# Engine roughness at 1400-1600rpm



## jiming (Oct 15, 2009)

Hi folks,
I feel engine roughness and slight vibration when engine rpm is between 1400-1600rpm.
I use vagcom to autoscan my A6 C5 but show no trouble codes.
Any member can advice whats wrong or is it normal.
Thanks
jiming


----------



## GLS-S4 (Jun 6, 2005)

*Re: Engine roughness at 1400-1600rpm (jiming)*

Which engine is in your A6 ?


----------



## jiming (Oct 15, 2009)

*Re: Engine roughness at 1400-1600rpm (GLS-S4)*

My A6 C5 has a 2.4L V6 30v engine.
Any members can help ?
thanks


----------



## Jacob G (Oct 29, 2006)

*Re: Engine roughness at 1400-1600rpm (jiming)*

Wow, I've always had the same problem. I have a 2000 2.8 A6 and i know exactly what you're experiencing. It doesn't matter which gear, it always feels 'clunky' around that low range of RPM. Between the 3 mechanics i've used the length of ownership, none have been able to diagnose it... I hope somewhere here can offer some insight!


----------



## Slimjimmn (Apr 8, 2006)

*Re: Engine roughness at 1400-1600rpm (Jacob G)*

look at the front engine mounts, if they are leaking a redish fluid replace them. Worn out mounts can cause that.
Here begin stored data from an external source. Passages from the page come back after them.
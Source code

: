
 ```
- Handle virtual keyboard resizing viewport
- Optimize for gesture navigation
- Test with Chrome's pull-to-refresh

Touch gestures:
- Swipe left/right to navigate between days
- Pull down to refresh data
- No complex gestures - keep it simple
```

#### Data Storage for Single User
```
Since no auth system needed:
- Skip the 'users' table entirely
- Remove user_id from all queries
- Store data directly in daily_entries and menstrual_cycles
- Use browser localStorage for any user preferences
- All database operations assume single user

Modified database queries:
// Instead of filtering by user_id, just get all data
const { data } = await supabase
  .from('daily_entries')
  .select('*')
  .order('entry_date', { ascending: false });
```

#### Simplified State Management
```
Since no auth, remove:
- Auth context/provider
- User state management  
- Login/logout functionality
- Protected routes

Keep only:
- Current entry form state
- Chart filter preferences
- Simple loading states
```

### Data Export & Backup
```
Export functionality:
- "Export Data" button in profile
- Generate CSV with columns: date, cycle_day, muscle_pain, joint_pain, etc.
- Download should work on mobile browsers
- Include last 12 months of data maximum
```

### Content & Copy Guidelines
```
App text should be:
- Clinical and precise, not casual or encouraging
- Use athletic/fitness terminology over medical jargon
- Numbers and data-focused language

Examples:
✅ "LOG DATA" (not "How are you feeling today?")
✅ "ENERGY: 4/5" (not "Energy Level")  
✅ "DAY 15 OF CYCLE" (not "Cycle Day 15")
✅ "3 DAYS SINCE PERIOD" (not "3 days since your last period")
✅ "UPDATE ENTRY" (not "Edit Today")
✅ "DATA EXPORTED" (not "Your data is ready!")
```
I have no vibrations after doing so.


----------



## Jacob G (Oct 29, 2006)

*Re: Engine roughness at 1400-1600rpm (Slimjimmn)*

Actually, I just had the mounts replaced about 10k miles ago, but it didn't affect that particular issue at 1500 rpm.


----------



## jiming (Oct 15, 2009)

*Re: Engine roughness at 1400-1600rpm (Jacob G)*

Hi folks,
Can any audi experts give some advice?
I am sure our members can give some good advice.
Thanks.


----------



## jiming (Oct 15, 2009)

*Re: Engine roughness at 1400-1600rpm (jiming)*

Hi Jacob G,
How did you solve your engine roughness problem,
Or are you still having this problem.
Can it be due to throttle valva control module malfunction.
Thanks
jiming


----------



## Jacob G (Oct 29, 2006)

*Re: Engine roughness at 1400-1600rpm (jiming)*

Haven't solved it yet. How did you come up with that as a possible cause? Do you have any more info, i can bring it up to my mechanic to check out. Lately, I haven't had the time to work on the car myself anymore and am just leaving it with a mechanic for anything besides oil changes that needs to get done.
Thanks,
Jacob


----------